Prescott was writing to promote HSUS’s Meatless Monday campaign, which is named after a similar movement started by Johns Hopkins Bloomberg School of Public Health a few years back. That’s the joke, of course: HSUS wants Meatless Monday through Sunday. It just uses the limited “Monday” angle to appear moderate.

Here’s some food for thought: The goal of the Meatless Monday campaign is to, essentially, reduce meat consumption by 14 percent by getting people to eat 1/7th of what they currently consume. Prescott reports that meat consumption is expected to have fallen by 12 percent this year compared to 2007.

So haven’t the goals of Meatless Monday basically been met? Will HSUS pack up its Meatless Monday campaign once the magic “14 percent” is hit?

Not a chance.

Remember, the goal of HSUS is to eliminate using animals for meat (or eggs, or dairy). An HSUS VP was very clear: “We don’t want any of these animals to be raised and killed.” Even if meat consumption dropped by 90 percent, Prescott and HSUS would still be saying “eat less meat” and still trying to bankrupt the few livestock farmers left. Yes—even the family farmers HSUS claims to favor. (And of course, they’d be cheering the “good news” of bacon’s demise all the way to the salad bar.)
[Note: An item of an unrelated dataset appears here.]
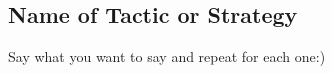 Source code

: \subsection{Name of Tactic or Strategy} 
\begin{flushleft}
Say what you want to say and repeat for each one:)

\end{flushleft}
HSUS deflects claims that it has a vegan agenda by saying that 95 percent of its members are not vegetarian. However, soon after Wayne Pacelle (HSUS’s first vegan CEO) took the reins in 2004, he reportedly created a no-animal-products-in-the-office policy. Additionally, HSUS has a corporate policy not to serve any food products from animals—even humanely raised organic products—at any HSUS events. Employees aren’t supposed to expense food products from animals, either.
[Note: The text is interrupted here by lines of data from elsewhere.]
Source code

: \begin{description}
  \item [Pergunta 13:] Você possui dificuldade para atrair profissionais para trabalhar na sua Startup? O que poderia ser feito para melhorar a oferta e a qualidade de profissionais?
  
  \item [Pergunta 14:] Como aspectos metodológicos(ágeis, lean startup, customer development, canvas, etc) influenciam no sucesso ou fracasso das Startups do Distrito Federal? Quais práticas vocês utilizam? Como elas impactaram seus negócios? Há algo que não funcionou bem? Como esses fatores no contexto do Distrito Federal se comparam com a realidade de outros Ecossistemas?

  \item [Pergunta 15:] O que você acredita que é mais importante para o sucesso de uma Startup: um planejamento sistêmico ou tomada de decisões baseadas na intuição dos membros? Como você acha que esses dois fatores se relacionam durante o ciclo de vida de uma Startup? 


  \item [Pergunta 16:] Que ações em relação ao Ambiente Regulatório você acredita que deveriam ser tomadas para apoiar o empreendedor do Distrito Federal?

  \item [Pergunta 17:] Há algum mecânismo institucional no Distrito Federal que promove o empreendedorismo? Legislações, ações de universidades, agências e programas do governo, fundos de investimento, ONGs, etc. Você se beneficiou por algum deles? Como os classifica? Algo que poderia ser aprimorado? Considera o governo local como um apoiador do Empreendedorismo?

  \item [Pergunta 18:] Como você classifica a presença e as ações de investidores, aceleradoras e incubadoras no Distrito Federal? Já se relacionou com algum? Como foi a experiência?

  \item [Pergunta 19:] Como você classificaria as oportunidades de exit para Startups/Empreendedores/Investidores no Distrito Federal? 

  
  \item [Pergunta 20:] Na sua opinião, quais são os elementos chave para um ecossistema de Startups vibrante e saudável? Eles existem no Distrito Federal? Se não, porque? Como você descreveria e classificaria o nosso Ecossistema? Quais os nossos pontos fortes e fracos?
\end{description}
So let’s get this straight: HSUS won’t recognize 95 percent of its members’ own values (who have no problem eating meat), much less the values professed in public by HSUS’s leaders to support family farmers. Pacelle is all too happy to speak of “so many small farmers who are honoring that standard of animal husbandry and properly caring for their animals.” Just don’t expect HSUS to put its money where its mouth is. Or Pacelle to put his mouth where his mouth is.

If HSUS actually believed there is such a thing as humane meat or ethical eggs, it would buy some. It doesn’t.

Prescott himself is a former PETA activist. And now this guy is HSUS’s “Food Policy Director”? That shouldn’t instill confidence in any farmer—much less the 99 percent of consumers who don’t share the HSUS/PETA values for eating.